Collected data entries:
☆ ☆ ☆ ☆ ☆ ☆ ☆
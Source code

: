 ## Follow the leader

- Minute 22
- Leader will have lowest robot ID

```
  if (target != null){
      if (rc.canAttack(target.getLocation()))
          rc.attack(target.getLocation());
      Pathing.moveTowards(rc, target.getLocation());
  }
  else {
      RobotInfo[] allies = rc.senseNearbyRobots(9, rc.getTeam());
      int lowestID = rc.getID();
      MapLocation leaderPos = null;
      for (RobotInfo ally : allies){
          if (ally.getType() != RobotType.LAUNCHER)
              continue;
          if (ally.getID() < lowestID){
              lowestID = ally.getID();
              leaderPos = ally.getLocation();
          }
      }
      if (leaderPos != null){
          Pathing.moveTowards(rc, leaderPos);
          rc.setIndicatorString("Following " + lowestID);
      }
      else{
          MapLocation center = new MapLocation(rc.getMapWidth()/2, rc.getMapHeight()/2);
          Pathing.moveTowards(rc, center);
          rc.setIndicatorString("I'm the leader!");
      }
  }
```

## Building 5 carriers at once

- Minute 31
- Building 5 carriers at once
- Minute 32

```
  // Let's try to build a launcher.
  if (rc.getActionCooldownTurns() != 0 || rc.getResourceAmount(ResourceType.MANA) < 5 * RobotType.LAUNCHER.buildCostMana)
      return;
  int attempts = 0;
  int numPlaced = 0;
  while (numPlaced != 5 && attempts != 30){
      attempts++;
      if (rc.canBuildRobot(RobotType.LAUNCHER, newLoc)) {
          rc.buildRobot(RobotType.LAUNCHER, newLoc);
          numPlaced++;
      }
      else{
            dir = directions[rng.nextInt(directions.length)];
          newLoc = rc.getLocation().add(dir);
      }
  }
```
☆ ☆ ☆ ☆ ☆ ☆ ☆
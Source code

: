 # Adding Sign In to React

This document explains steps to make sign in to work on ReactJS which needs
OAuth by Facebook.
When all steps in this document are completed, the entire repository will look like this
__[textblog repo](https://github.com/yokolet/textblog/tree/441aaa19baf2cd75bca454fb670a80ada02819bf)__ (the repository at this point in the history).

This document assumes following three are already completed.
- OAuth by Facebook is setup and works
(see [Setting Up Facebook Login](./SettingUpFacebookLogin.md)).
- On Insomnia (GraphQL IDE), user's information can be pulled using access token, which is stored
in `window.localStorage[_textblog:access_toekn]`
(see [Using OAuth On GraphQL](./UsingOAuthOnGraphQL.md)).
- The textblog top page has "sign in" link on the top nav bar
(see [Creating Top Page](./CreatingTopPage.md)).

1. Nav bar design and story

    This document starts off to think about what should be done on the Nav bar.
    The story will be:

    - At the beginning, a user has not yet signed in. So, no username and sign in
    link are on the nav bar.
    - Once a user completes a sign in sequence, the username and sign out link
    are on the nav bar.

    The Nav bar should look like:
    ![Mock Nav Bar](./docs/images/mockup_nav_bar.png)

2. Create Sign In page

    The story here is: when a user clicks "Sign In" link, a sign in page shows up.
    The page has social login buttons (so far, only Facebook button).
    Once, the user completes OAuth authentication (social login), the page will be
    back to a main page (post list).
☆ ☆ ☆ ☆ ☆ ☆ ☆
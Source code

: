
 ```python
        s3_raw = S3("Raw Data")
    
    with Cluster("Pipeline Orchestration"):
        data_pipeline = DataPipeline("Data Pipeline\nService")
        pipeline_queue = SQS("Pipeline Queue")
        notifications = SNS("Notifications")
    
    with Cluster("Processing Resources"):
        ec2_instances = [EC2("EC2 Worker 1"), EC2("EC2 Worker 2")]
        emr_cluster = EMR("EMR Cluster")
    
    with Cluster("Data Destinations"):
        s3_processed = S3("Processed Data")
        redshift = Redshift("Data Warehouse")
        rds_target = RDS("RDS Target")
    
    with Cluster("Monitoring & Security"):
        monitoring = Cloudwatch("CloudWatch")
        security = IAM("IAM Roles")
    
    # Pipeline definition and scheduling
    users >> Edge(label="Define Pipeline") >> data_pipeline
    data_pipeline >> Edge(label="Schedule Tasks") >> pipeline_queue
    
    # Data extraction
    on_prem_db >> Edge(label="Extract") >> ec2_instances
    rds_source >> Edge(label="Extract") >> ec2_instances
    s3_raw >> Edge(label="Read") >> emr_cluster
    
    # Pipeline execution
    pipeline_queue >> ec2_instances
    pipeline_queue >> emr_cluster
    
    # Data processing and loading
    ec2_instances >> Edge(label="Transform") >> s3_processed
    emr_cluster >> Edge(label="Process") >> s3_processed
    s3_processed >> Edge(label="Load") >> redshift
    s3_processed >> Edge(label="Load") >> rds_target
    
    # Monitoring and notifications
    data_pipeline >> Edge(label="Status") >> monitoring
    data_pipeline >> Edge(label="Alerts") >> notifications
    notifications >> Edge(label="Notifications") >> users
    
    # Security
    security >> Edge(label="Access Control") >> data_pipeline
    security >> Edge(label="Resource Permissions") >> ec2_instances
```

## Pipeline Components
☆ ☆ ☆ ☆ ☆ ☆ ☆
**Exercise:**
Each line above that contains the word "look" should be copied.

**Written solution:**
When all steps in this document are completed, the entire repository will look like this
    The Nav bar should look like:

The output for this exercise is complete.